The Steward raised his head with as much pride as the iron collar around his neck allowed.
"I am no friend of yours, beast."
The grey lips curled, showing the fangs.
"So clever, aren't you just? Thinking you can provoke me into giving you a quick death. How adorable. You mortals never cease to amuse."
"Your arrogance is pathetic."
The armoured hand came close enough for Denethor to feel the raw heat against his cheek. He did not flinch.
"You would like this, old man, wouldn't you? I could burn you to a shell in a minute." The hand was withdrawn, another twisted grin. "But no, that would not do us justice at all, would it now? All those years you gave me, staring into your magic ball in your little tower. That was good fun."
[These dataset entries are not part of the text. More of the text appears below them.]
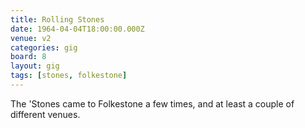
 ```yaml
---
title: Rolling Stones
date: 1964-04-04T18:00:00.000Z
venue: v2
categories: gig
board: 8
layout: gig
tags: [stones, folkestone]
---
```

The 'Stones came to Folkestone a few times, and at least a couple of different venues.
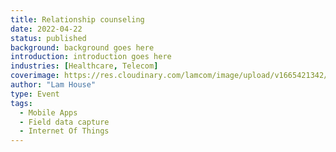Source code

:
 ```yaml
---
title: Relationship counseling
date: 2022-04-22
status: published
background: background goes here
introduction: introduction goes here
industries: [Healthcare, Telecom]
coverimage: https://res.cloudinary.com/lamcom/image/upload/v1665421342/mindbeyond/icon/relationship_avky76.png
author: "Lam House"
type: Event
tags:
  - Mobile Apps
  - Field data capture
  - Internet Of Things
---
```

<!--more-->

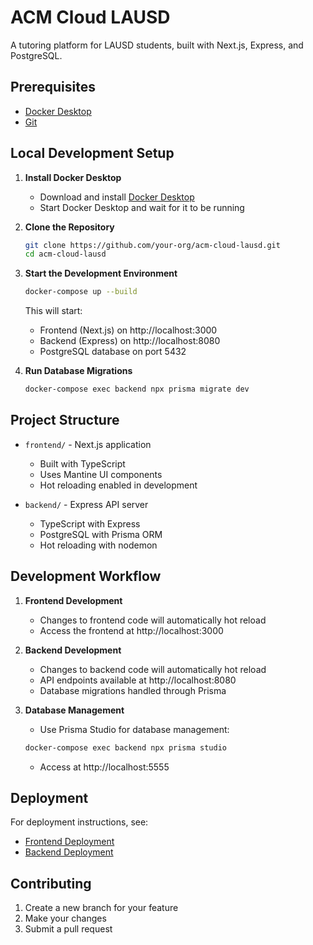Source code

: # ACM Cloud LAUSD

A tutoring platform for LAUSD students, built with Next.js, Express, and PostgreSQL.

## Prerequisites

- [Docker Desktop](https://www.docker.com/products/docker-desktop)
- [Git](https://git-scm.com/downloads)

## Local Development Setup

1. **Install Docker Desktop**
   - Download and install [Docker Desktop](https://www.docker.com/products/docker-desktop)
   - Start Docker Desktop and wait for it to be running

2. **Clone the Repository**
   ```bash
   git clone https://github.com/your-org/acm-cloud-lausd.git
   cd acm-cloud-lausd
   ```

3. **Start the Development Environment**
   ```bash
   docker-compose up --build
   ```
   This will start:
   - Frontend (Next.js) on http://localhost:3000
   - Backend (Express) on http://localhost:8080
   - PostgreSQL database on port 5432

4. **Run Database Migrations**
   ```bash
   docker-compose exec backend npx prisma migrate dev
   ```

## Project Structure

- `frontend/` - Next.js application
  - Built with TypeScript
  - Uses Mantine UI components
  - Hot reloading enabled in development

- `backend/` - Express API server
  - TypeScript with Express
  - PostgreSQL with Prisma ORM
  - Hot reloading with nodemon

## Development Workflow

1. **Frontend Development**
   - Changes to frontend code will automatically hot reload
   - Access the frontend at http://localhost:3000

2. **Backend Development**
   - Changes to backend code will automatically hot reload
   - API endpoints available at http://localhost:8080
   - Database migrations handled through Prisma

3. **Database Management**
   - Use Prisma Studio for database management:
   ```bash
   docker-compose exec backend npx prisma studio
   ```
   - Access at http://localhost:5555

## Deployment

For deployment instructions, see:
- [Frontend Deployment](./frontend/README.md#deployment)
- [Backend Deployment](./backend/api/README.md#deployment)

## Contributing

1. Create a new branch for your feature
2. Make your changes
3. Submit a pull request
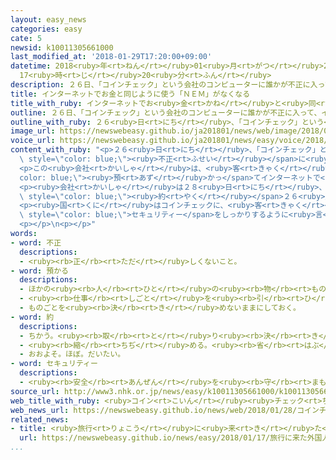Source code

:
 ```yaml
---
layout: easy_news
categories: easy
cate: 5
newsid: k10011305661000
last_modified_at: '2018-01-29T17:20:00+09:00'
datetime: 2018<ruby>年<rt>ねん</rt></ruby>01<ruby>月<rt>がつ</rt></ruby>29<ruby>日<rt>にち</rt></ruby>
  17<ruby>時<rt>じ</rt></ruby>20<ruby>分<rt>ふん</rt></ruby>
description: ２６日、「コインチェック」という会社のコンピューターに誰かが不正に入って、インターネットでお金と同じように使う「ＮＥＭ」がなくなりました。
title: インターネットでお金と同じように使う「ＮＥＭ」がなくなる
title_with_ruby: インターネットでお<ruby>金<rt>かね</rt></ruby>と<ruby>同<rt>おな</rt></ruby>じように<ruby>使<rt>つか</rt></ruby>う「ＮＥＭ」がなくなる
outline: ２６日、「コインチェック」という会社のコンピューターに誰かが不正に入って、インターネットでお金と同じように使う「ＮＥＭ」がなくなりました。
outline_with_ruby: ２６<ruby>日<rt>にち</rt></ruby>、「コインチェック」という<ruby>会社<rt>かいしゃ</rt></ruby>のコンピューターに<ruby>誰<rt>だれ</rt></ruby>かが<ruby>不正<rt>ふせい</rt></ruby>に<ruby>入<rt>はい</rt></ruby>って、インターネットでお<ruby>金<rt>かね</rt></ruby>と<ruby>同<rt>おな</rt></ruby>じように<ruby>使<rt>つか</rt></ruby>う「ＮＥＭ」がなくなりました。
image_url: https://newswebeasy.github.io/ja201801/news/web/image/2018/01/28/K10011305661_1801280126_1801280127_01_02.jpg
voice_url: https://newswebeasy.github.io/ja201801/news/easy/voice/2018/01/29/k10011305661000.mp3
content_with_ruby: "<p>２６<ruby>日<rt>にち</rt></ruby>、「コインチェック」という<ruby>会社<rt>かいしゃ</rt></ruby>のコンピューターに<ruby>誰<rt>だれ</rt></ruby>かが<span\
  \ style=\"color: blue;\"><ruby>不正<rt>ふせい</rt></ruby></span>に<ruby>入<rt>はい</rt></ruby>って、インターネットでお<ruby>金<rt>かね</rt></ruby>と<ruby>同<rt>おな</rt></ruby>じように<ruby>使<rt>つか</rt></ruby>う「ＮＥＭ」がなくなりました。</p>\n\
  <p>この<ruby>会社<rt>かいしゃ</rt></ruby>は、<ruby>客<rt>きゃく</rt></ruby>のＮＥＭなどを<span style=\"\
  color: blue;\"><ruby>預<rt>あず</rt></ruby>かっ</span>てインターネットで<ruby>売<rt>う</rt></ruby>ったり<ruby>買<rt>か</rt></ruby>ったりしていました。なくなったＮＥＭは<ruby>全部<rt>ぜんぶ</rt></ruby>で５８０<ruby>億<rt>おく</rt></ruby><ruby>円<rt>えん</rt></ruby>ぐらいでした。</p>\n\
  <p><ruby>会社<rt>かいしゃ</rt></ruby>は２８<ruby>日<rt>にち</rt></ruby>、なくなったＮＥＭを<ruby>持<rt>も</rt></ruby>っていた<span\
  \ style=\"color: blue;\"><ruby>約<rt>やく</rt></ruby></span>２６<ruby>万<rt>まん</rt></ruby><ruby>人<rt>にん</rt></ruby>の<ruby>客<rt>きゃく</rt></ruby>に<ruby>円<rt>えん</rt></ruby>でお<ruby>金<rt>かね</rt></ruby>を<ruby>返<rt>かえ</rt></ruby>すと<ruby>言<rt>い</rt></ruby>いました。<ruby>今<rt>いま</rt></ruby>ＮＥＭは<ruby>安<rt>やす</rt></ruby>くなっているため、<ruby>返<rt>かえ</rt></ruby>すお<ruby>金<rt>かね</rt></ruby>は<ruby>全部<rt>ぜんぶ</rt></ruby>で４６０<ruby>億<rt>おく</rt></ruby><ruby>円<rt>えん</rt></ruby>ぐらいになります。お<ruby>金<rt>かね</rt></ruby>をいつ<ruby>返<rt>かえ</rt></ruby>すかははっきり<ruby>言<rt>い</rt></ruby>いませんでした。</p>\n\
  <p><ruby>国<rt>くに</rt></ruby>はコインチェックに、<ruby>客<rt>きゃく</rt></ruby>にお<ruby>金<rt>かね</rt></ruby>を<ruby>返<rt>かえ</rt></ruby>すように<ruby>厳<rt>きび</rt></ruby>しく<ruby>言<rt>い</rt></ruby>いました。そして、<ruby>原因<rt>げんいん</rt></ruby>を<ruby>調<rt>しら</rt></ruby>べて、<span\
  \ style=\"color: blue;\">セキュリティー</span>をしっかりするように<ruby>言<rt>い</rt></ruby>いました。</p>\n\
  <p></p>\n<p></p>"
words:
- word: 不正
  descriptions:
  - <ruby><rb>正</rb><rt>ただ</rt></ruby>しくないこと。
- word: 預かる
  descriptions:
  - ほかの<ruby><rb>人</rb><rt>ひと</rt></ruby>の<ruby><rb>物</rb><rt>もの</rt></ruby>を、<ruby><rb>引</rb><rt>ひ</rt></ruby>き<ruby><rb>受</rb><rt>う</rt></ruby>けて<ruby><rb>守</rb><rt>まも</rt></ruby>る。
  - <ruby><rb>仕事</rb><rt>しごと</rt></ruby>を<ruby><rb>引</rb><rt>ひ</rt></ruby>き<ruby><rb>受</rb><rt>う</rt></ruby>ける。
  - ものごとを<ruby><rb>決</rb><rt>き</rt></ruby>めないままにしておく。
- word: 約
  descriptions:
  - ちかう。<ruby><rb>取</rb><rt>と</rt></ruby>り<ruby><rb>決</rb><rt>き</rt></ruby>める。
  - <ruby><rb>縮</rb><rt>ちぢ</rt></ruby>める。<ruby><rb>省</rb><rt>はぶ</rt></ruby>く。<ruby><rb>簡単</rb><rt>かんたん</rt></ruby>にする。
  - おおよそ。ほぼ。だいたい。
- word: セキュリティー
  descriptions:
  - <ruby><rb>安全</rb><rt>あんぜん</rt></ruby>を<ruby><rb>守</rb><rt>まも</rt></ruby>ること。<ruby><rb>防犯</rb><rt>ぼうはん</rt></ruby>。
source_url: http://www3.nhk.or.jp/news/easy/k10011305661000/k10011305661000.html
web_title_with_ruby: <ruby>コイン<rt>こいん</rt></ruby><ruby>チェック<rt>ちぇっく</rt></ruby> <ruby>被害<rt>ひがい</rt></ruby><ruby>受<rt>う</rt></ruby>けた26<ruby>万人<rt>まんにん</rt></ruby>に<ruby>補償<rt>ほしょう</rt></ruby>と<ruby>発表<rt>はっぴょう</rt></ruby>
web_news_url: https://newswebeasy.github.io/news/web/2018/01/28/コインチェック-被害受けた26万人に補償と発表
related_news:
- title: <ruby>旅行<rt>りょこう</rt></ruby>に<ruby>来<rt>き</rt></ruby>た<ruby>外国人<rt>がいこくじん</rt></ruby>が<ruby>使<rt>つか</rt></ruby>ったお<ruby>金<rt>かね</rt></ruby>　<ruby>初<rt>はじ</rt></ruby>めて４<ruby>兆<rt>ちょう</rt></ruby><ruby>円<rt>えん</rt></ruby><ruby>以上<rt>いじょう</rt></ruby>になる
  url: https://newswebeasy.github.io/news/easy/2018/01/17/旅行に来た外国人が使ったお金-初めて4兆円以上になる
...
```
The Steward turned away in distaste.
"You will look at your master when spoken to, Gondorian scum." An invisible force gripped him on the chin and forced his face to turn. Again that self-satisfied sneer. "What we have is special, it would really be quite ungenerous to kill you without repaying the debt. Let no one say I am not a fair-minded lord. Let me entertain you in turn."
He called something quick in the Morgul tongue.
Denethor's eyes widened as a young man was dragged into the chamber and thrown to the floor, but he withheld any further emotion.
"You seem unimpressed, your grace. How disappointing. My boys went to all this trouble."
The captor regarded the bound shape at his feet, struggling to get up against the many tight loops of chain, then gave it a disinterested prod with the pointed tip of his iron boot. Like a cat undecided if it will bother to play with a new toy.
"Oh, but that's right, how very foolish of me. This one was never your favourite, was he? Good thing I have a back up option for you."
At this, the Orc guards returned, dragging in a second man, so alike the first, if a little older.
"No!" Denethor strained against the chains even as his knees went weak and left him hanging by the hands and neck.
The yellow eyes in the visor lit up with interest, the narrow pupils widening into a hungry, gaping void.
"Well," the heavy armour rang and scraped as Sauron walked to stand over the two warriors. "We shall enjoy this very much, shan't we?"